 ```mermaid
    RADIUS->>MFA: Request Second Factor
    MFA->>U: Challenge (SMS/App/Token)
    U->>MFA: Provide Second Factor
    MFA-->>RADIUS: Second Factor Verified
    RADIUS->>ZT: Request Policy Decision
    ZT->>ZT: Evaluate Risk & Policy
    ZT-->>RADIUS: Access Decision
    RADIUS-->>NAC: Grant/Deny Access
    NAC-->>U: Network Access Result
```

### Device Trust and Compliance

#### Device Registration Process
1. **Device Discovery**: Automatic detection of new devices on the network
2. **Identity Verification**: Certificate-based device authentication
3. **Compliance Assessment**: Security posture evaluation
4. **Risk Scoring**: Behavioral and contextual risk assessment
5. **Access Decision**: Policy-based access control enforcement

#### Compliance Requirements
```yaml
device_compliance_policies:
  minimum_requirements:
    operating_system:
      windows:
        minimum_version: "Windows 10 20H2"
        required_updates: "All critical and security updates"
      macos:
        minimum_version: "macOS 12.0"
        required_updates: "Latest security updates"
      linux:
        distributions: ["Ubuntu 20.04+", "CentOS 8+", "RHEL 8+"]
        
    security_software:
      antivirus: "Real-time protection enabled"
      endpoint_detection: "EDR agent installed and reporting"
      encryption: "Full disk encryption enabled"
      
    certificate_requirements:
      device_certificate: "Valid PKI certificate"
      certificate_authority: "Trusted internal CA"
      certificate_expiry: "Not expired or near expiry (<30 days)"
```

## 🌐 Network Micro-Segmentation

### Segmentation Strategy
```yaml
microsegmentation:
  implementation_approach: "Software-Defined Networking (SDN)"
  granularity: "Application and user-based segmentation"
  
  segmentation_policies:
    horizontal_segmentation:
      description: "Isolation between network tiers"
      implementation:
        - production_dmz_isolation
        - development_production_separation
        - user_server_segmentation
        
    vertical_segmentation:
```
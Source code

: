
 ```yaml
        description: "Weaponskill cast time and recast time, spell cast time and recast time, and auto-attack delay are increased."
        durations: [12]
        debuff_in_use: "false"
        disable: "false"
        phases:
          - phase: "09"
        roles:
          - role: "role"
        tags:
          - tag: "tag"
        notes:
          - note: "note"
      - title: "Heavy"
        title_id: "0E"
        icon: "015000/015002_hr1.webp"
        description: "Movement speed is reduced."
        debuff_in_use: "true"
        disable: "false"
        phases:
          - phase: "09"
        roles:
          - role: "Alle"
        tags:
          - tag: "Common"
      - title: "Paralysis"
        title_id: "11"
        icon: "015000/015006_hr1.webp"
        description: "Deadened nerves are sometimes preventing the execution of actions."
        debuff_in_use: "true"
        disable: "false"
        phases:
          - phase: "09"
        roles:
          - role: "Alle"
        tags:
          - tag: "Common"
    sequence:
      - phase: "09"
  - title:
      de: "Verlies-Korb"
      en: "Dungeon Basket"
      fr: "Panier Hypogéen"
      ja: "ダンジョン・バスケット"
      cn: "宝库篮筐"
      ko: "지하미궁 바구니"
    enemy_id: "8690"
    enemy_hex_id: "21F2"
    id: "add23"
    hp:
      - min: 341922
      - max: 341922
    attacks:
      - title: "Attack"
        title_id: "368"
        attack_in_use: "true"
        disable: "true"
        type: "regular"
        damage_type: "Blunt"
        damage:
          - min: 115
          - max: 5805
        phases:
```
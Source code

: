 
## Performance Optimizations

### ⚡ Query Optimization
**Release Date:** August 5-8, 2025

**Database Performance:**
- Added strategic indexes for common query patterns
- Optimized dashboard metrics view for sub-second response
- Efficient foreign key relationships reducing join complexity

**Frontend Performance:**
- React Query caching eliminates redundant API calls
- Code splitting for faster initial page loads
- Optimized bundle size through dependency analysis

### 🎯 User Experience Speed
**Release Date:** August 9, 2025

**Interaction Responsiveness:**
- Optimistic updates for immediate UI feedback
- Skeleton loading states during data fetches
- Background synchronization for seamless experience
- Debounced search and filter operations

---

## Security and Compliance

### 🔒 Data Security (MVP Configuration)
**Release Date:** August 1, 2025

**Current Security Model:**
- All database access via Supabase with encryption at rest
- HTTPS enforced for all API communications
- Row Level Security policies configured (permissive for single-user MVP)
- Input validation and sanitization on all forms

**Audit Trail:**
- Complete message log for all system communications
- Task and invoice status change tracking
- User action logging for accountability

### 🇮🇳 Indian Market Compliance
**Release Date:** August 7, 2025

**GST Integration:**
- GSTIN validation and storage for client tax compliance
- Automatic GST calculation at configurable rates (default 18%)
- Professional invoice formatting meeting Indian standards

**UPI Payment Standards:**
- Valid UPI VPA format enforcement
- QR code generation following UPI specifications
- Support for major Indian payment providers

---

+--

One inclusive range is required: first line of the data through the line containing "3. **Compliance Assessment**: Security". Set it down exactly and output nothing else.

— Problem solution —
 ```mermaid
    RADIUS->>MFA: Request Second Factor
    MFA->>U: Challenge (SMS/App/Token)
    U->>MFA: Provide Second Factor
    MFA-->>RADIUS: Second Factor Verified
    RADIUS->>ZT: Request Policy Decision
    ZT->>ZT: Evaluate Risk & Policy
    ZT-->>RADIUS: Access Decision
    RADIUS-->>NAC: Grant/Deny Access
    NAC-->>U: Network Access Result
```

### Device Trust and Compliance

#### Device Registration Process
1. **Device Discovery**: Automatic detection of new devices on the network
2. **Identity Verification**: Certificate-based device authentication
3. **Compliance Assessment**: Security posture evaluation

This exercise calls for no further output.